CEERES of Voices: Kate Brown - Manual for Survival An Environmental History of the Chernobyl Disaster

Kate Brown (MIT) will discuss her book Manual for Survival An Environmental History of the Chernobyl Disaster. She will be joined in conversation by Fredrik Albritton Jonsson (University of Chicago).

Oct 22, 2021 12:30 PM

Register to attend online at: 

https://uchicago.zoom.us/webinar/register/WN_sEonTHBJTWmUVrypMj7SAg

About the Book

Finalist for the National Book Critics Circle Award in Nonfiction
Winner of the Reginald Zelnik Book Prize in History and the Marshall D. Shulman Book Prize


After the Chernobyl nuclear disaster in 1986, international aid organizations sought to help the victims but were stymied by post-Soviet political roadblocks.
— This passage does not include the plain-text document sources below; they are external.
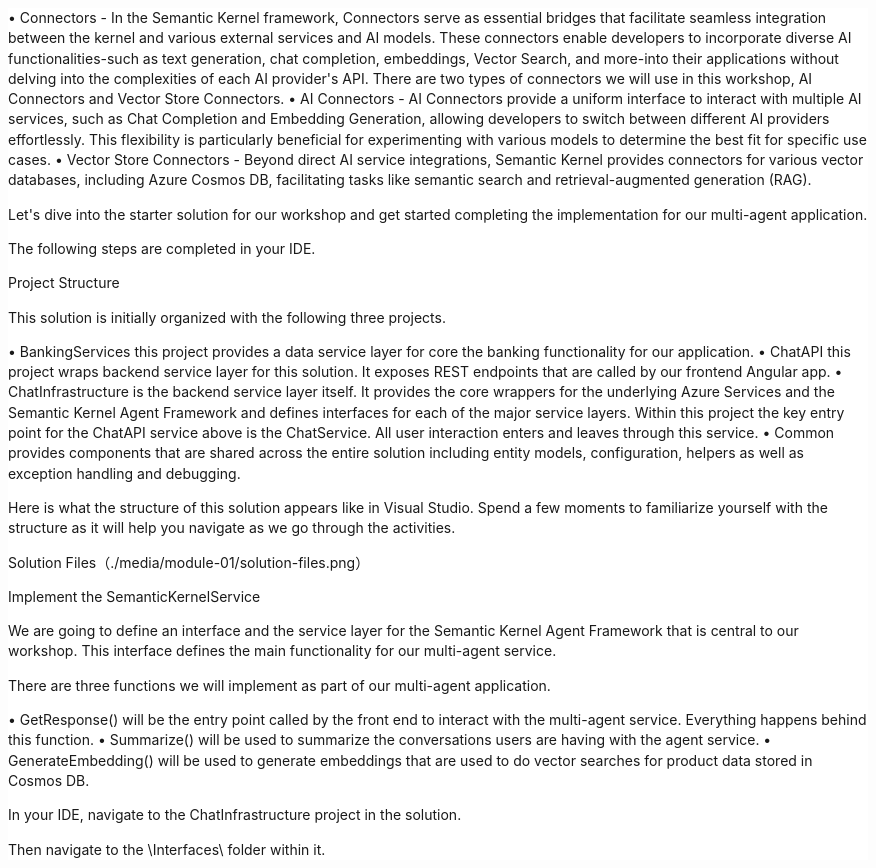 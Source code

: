 • Connectors - ​In the Semantic Kernel framework, Connectors serve as essential bridges that facilitate seamless integration between the kernel and various external services and AI models. These connectors enable developers to incorporate diverse AI functionalities-such as text generation, chat completion, embeddings, Vector Search, and more-into their applications without delving into the complexities of each AI provider's API. There are two types of connectors we will use in this workshop, AI Connectors and Vector Store Connectors.
  • AI Connectors - AI Connectors provide a uniform interface to interact with multiple AI services, such as Chat Completion and Embedding Generation, allowing developers to switch between different AI providers effortlessly. This flexibility is particularly beneficial for experimenting with various models to determine the best fit for specific use cases.
  • Vector Store Connectors - Beyond direct AI service integrations, Semantic Kernel provides connectors for various vector databases, including Azure Cosmos DB, facilitating tasks like semantic search and retrieval-augmented generation (RAG).

Let's dive into the starter solution for our workshop and get started completing the implementation for our multi-agent application.

The following steps are completed in your IDE.

Project Structure

This solution is initially organized with the following three projects.

• BankingServices this project provides a data service layer for core the banking functionality for our application.
• ChatAPI this project wraps backend service layer for this solution. It exposes REST endpoints that are called by our frontend Angular app.
• ChatInfrastructure is the backend service layer itself. It provides the core wrappers for the underlying Azure Services and the Semantic Kernel Agent Framework and defines interfaces for each of the major service layers. Within this project the key entry point for the ChatAPI service above is the ChatService. All user interaction enters and leaves through this service.
• Common provides components that are shared across the entire solution including entity models, configuration, helpers as well as exception handling and debugging.

Here is what the structure of this solution appears like in Visual Studio. Spend a few moments to familiarize yourself with the structure as it will help you navigate as we go through the activities.

Solution Files（./media/module-01/solution-files.png）

Implement the SemanticKernelService

We are going to define an interface and the service layer for the Semantic Kernel Agent Framework that is central to our workshop. This interface defines the main functionality for our multi-agent service.

There are three functions we will implement as part of our multi-agent application.

• GetResponse() will be the entry point called by the front end to interact with the multi-agent service. Everything happens behind this function.
• Summarize() will be used to summarize the conversations users are having with the agent service.
• GenerateEmbedding() will be used to generate embeddings that are used to do vector searches for product data stored in Cosmos DB.

In your IDE, navigate to the ChatInfrastructure project in the solution.

Then navigate to the \Interfaces\ folder within it.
Efforts to gain access to the site of catastrophic radiation damage were denied, and the residents of Chernobyl were given no answers as their lives hung in the balance. Drawing on a decade of archival research and on-the-ground interviews in Ukraine, Russia, and Belarus, Kate Brown unveils the full breadth of the devastation and the whitewash that followed. Her findings make clear the irreversible impact of man-made radioactivity on every living thing; and hauntingly, they force us to confront the untold legacy of decades of weapons-testing and other catastrophic nuclear incidents.